Plain-text document sources:
────

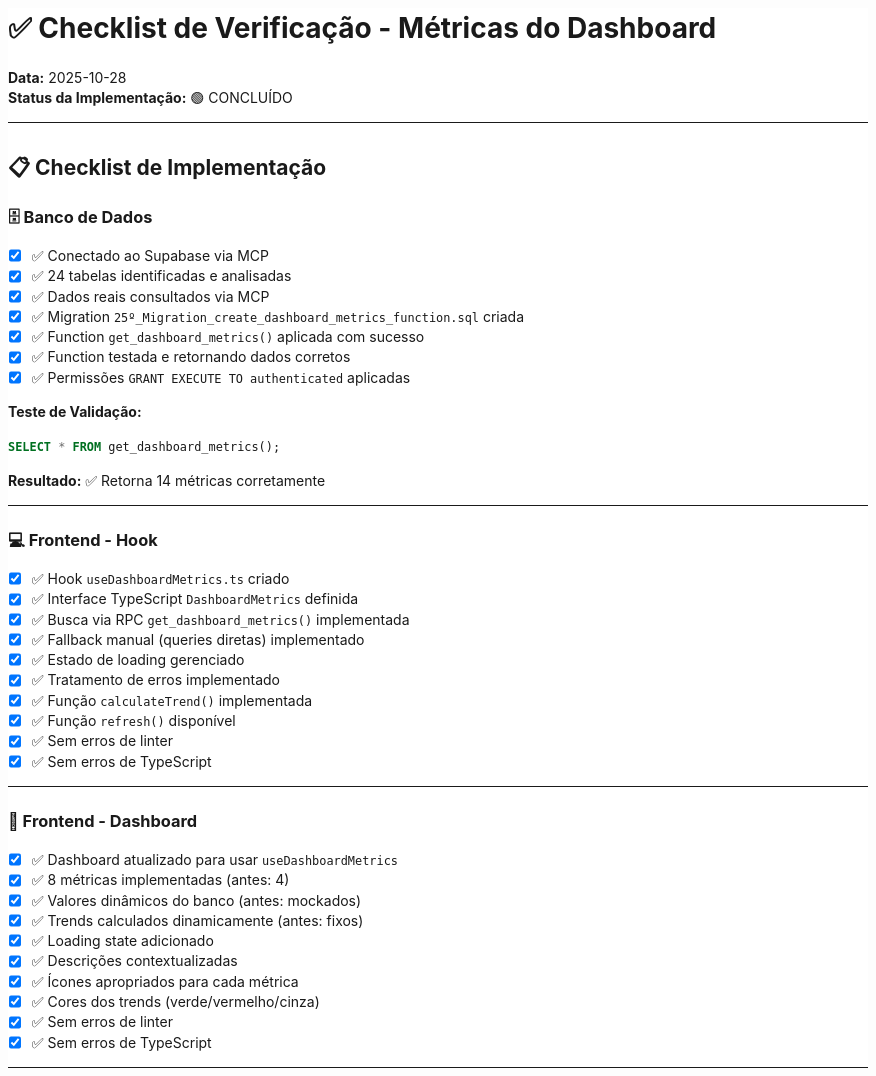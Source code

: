 # ✅ Checklist de Verificação - Métricas do Dashboard

**Data:** 2025-10-28  
**Status da Implementação:** 🟢 CONCLUÍDO

---

## 📋 Checklist de Implementação

### 🗄️ Banco de Dados

- [x] ✅ Conectado ao Supabase via MCP
- [x] ✅ 24 tabelas identificadas e analisadas
- [x] ✅ Dados reais consultados via MCP
- [x] ✅ Migration `25º_Migration_create_dashboard_metrics_function.sql` criada
- [x] ✅ Function `get_dashboard_metrics()` aplicada com sucesso
- [x] ✅ Function testada e retornando dados corretos
- [x] ✅ Permissões `GRANT EXECUTE TO authenticated` aplicadas

**Teste de Validação:**
```sql
SELECT * FROM get_dashboard_metrics();
```
**Resultado:** ✅ Retorna 14 métricas corretamente

---

### 💻 Frontend - Hook

- [x] ✅ Hook `useDashboardMetrics.ts` criado
- [x] ✅ Interface TypeScript `DashboardMetrics` definida
- [x] ✅ Busca via RPC `get_dashboard_metrics()` implementada
- [x] ✅ Fallback manual (queries diretas) implementado
- [x] ✅ Estado de loading gerenciado
- [x] ✅ Tratamento de erros implementado
- [x] ✅ Função `calculateTrend()` implementada
- [x] ✅ Função `refresh()` disponível
- [x] ✅ Sem erros de linter
- [x] ✅ Sem erros de TypeScript

---

### 🎨 Frontend - Dashboard

- [x] ✅ Dashboard atualizado para usar `useDashboardMetrics`
- [x] ✅ 8 métricas implementadas (antes: 4)
- [x] ✅ Valores dinâmicos do banco (antes: mockados)
- [x] ✅ Trends calculados dinamicamente (antes: fixos)
- [x] ✅ Loading state adicionado
- [x] ✅ Descrições contextualizadas
- [x] ✅ Ícones apropriados para cada métrica
- [x] ✅ Cores dos trends (verde/vermelho/cinza)
- [x] ✅ Sem erros de linter
- [x] ✅ Sem erros de TypeScript

---
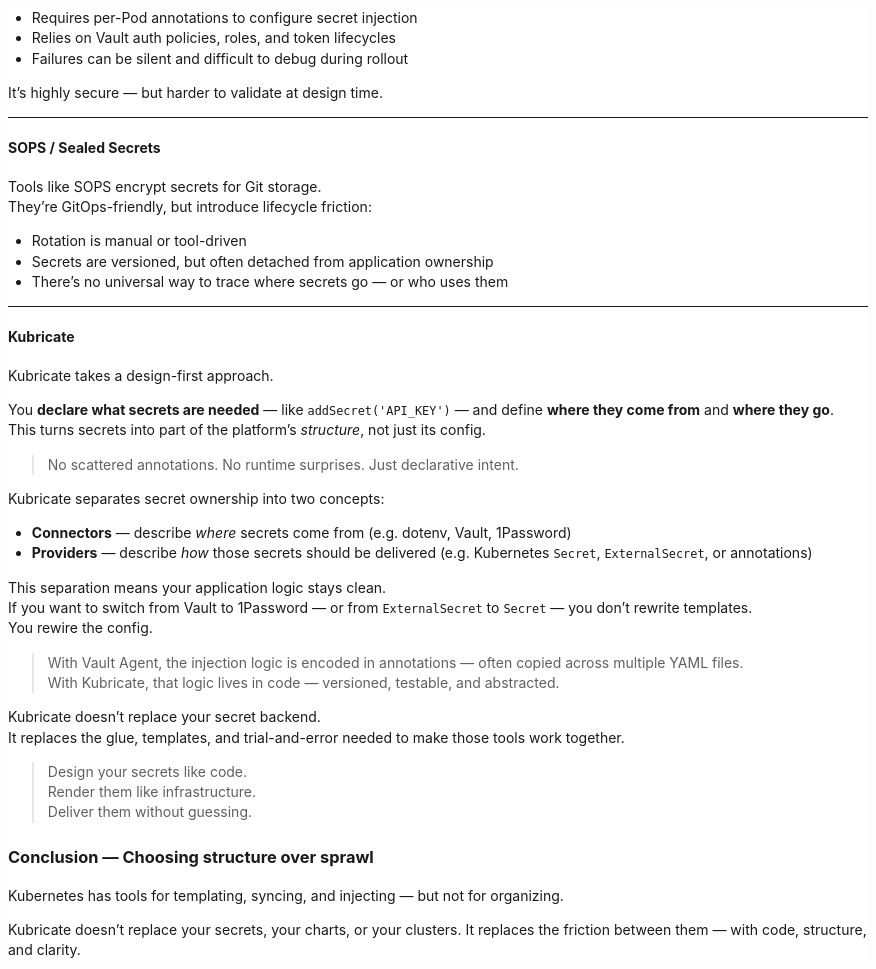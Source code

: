 - Requires per-Pod annotations to configure secret injection  
- Relies on Vault auth policies, roles, and token lifecycles  
- Failures can be silent and difficult to debug during rollout

It’s highly secure — but harder to validate at design time.

---

#### **SOPS / Sealed Secrets**

Tools like SOPS encrypt secrets for Git storage.  
They’re GitOps-friendly, but introduce lifecycle friction:

- Rotation is manual or tool-driven  
- Secrets are versioned, but often detached from application ownership  
- There’s no universal way to trace where secrets go — or who uses them

---

#### **Kubricate**

Kubricate takes a design-first approach.

You **declare what secrets are needed** — like `addSecret('API_KEY')` — and define **where they come from** and **where they go**.  
This turns secrets into part of the platform’s *structure*, not just its config.

> No scattered annotations. No runtime surprises. Just declarative intent.

Kubricate separates secret ownership into two concepts:

- **Connectors** — describe *where* secrets come from (e.g. dotenv, Vault, 1Password)  
- **Providers** — describe *how* those secrets should be delivered (e.g. Kubernetes `Secret`, `ExternalSecret`, or annotations)

This separation means your application logic stays clean.  
If you want to switch from Vault to 1Password — or from `ExternalSecret` to `Secret` — you don’t rewrite templates.  
You rewire the config.

> With Vault Agent, the injection logic is encoded in annotations — often copied across multiple YAML files.  
> With Kubricate, that logic lives in code — versioned, testable, and abstracted.

Kubricate doesn’t replace your secret backend.  
It replaces the glue, templates, and trial-and-error needed to make those tools work together.

> Design your secrets like code.  
> Render them like infrastructure.  
> Deliver them without guessing.

### Conclusion — Choosing structure over sprawl
Kubernetes has tools for templating, syncing, and injecting — but not for organizing.

Kubricate doesn’t replace your secrets, your charts, or your clusters.
It replaces the friction between them — with code, structure, and clarity.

────

Your instructions. Report each line above that includes the string "come".

Answer to the exercise.
You **declare what secrets are needed** — like `addSecret('API_KEY')` — and define **where they come from** and **where they go**.  
- **Connectors** — describe *where* secrets come from (e.g. dotenv, Vault, 1Password)  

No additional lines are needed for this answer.